> **Excerpted data**:
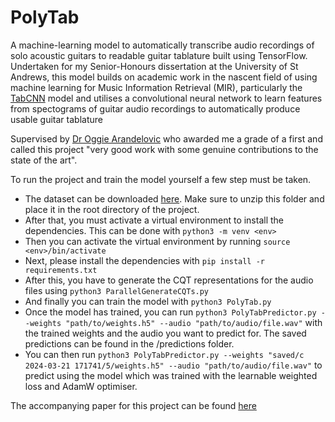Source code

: # PolyTab

A machine-learning model to automatically transcribe audio recordings of solo acoustic guitars to readable guitar tablature built using TensorFlow. Undertaken for my Senior-Honours dissertation at the University of St Andrews, this model builds on academic work in the nascent field of using machine learning for Music Information Retrieval (MIR), particularly the [TabCNN](https://archives.ismir.net/ismir2019/paper/000033.pdf) model and utilises a convolutional neural network to learn features from spectograms of guitar audio recordings to automatically produce usable guitar tablature

Supervised by [Dr Oggie Arandelovic](https://www.st-andrews.ac.uk/computer-science/people/oa7/) who awarded me a grade of a first and called this project "very good work with some genuine contributions to the state of the art".

To run the project and train the model yourself a few step must be taken.
* The dataset can be downloaded [here](https://zenodo.org/record/1422265/files/GuitarSet_audio_and_annotation.zip?download=1). Make sure to unzip this folder and place it in the root directory of the project.
* After that, you must activate a virtual environment to install the dependencies. This can be done with `python3 -m venv <env>`
* Then you can activate the virtual environment by running `source <env>/bin/activate`
* Next, please install the dependencies with `pip install -r requirements.txt`
* After this, you have to generate the CQT representations for the audio files using `python3 ParallelGenerateCQTs.py`
* And finally you can train the model with `python3 PolyTab.py`
* Once the model has trained, you can run `python3 PolyTabPredictor.py --weights "path/to/weights.h5" --audio "path/to/audio/file.wav"`
with the trained weights and the audio you want to predict for. The saved predictions can be found in the /predictions folder.
* You can then run `python3 PolyTabPredictor.py --weights "saved/c 2024-03-21 171741/5/weights.h5" --audio "path/to/audio/file.wav"` to predict using the model which was trained with the learnable weighted loss and AdamW optimiser.

The accompanying paper for this project can be found [here](https://github.com/vanajmoorthy/CS4099-PolyTab/blob/main/Automatic%20Polyphonic%20Guitar%20Transcription.pdf)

> **Requirement**:
The answer should consist only of the lines from the line containing "of the project." through the final line of the listing above, reproduced exactly.

> **Exercise answer**:
* The dataset can be downloaded [here](https://zenodo.org/record/1422265/files/GuitarSet_audio_and_annotation.zip?download=1). Make sure to unzip this folder and place it in the root directory of the project.
* After that, you must activate a virtual environment to install the dependencies. This can be done with `python3 -m venv <env>`
* Then you can activate the virtual environment by running `source <env>/bin/activate`
* Next, please install the dependencies with `pip install -r requirements.txt`
* After this, you have to generate the CQT representations for the audio files using `python3 ParallelGenerateCQTs.py`
* And finally you can train the model with `python3 PolyTab.py`
* Once the model has trained, you can run `python3 PolyTabPredictor.py --weights "path/to/weights.h5" --audio "path/to/audio/file.wav"`
with the trained weights and the audio you want to predict for. The saved predictions can be found in the /predictions folder.
* You can then run `python3 PolyTabPredictor.py --weights "saved/c 2024-03-21 171741/5/weights.h5" --audio "path/to/audio/file.wav"` to predict using the model which was trained with the learnable weighted loss and AdamW optimiser.

The accompanying paper for this project can be found [here](https://github.com/vanajmoorthy/CS4099-PolyTab/blob/main/Automatic%20Polyphonic%20Guitar%20Transcription.pdf)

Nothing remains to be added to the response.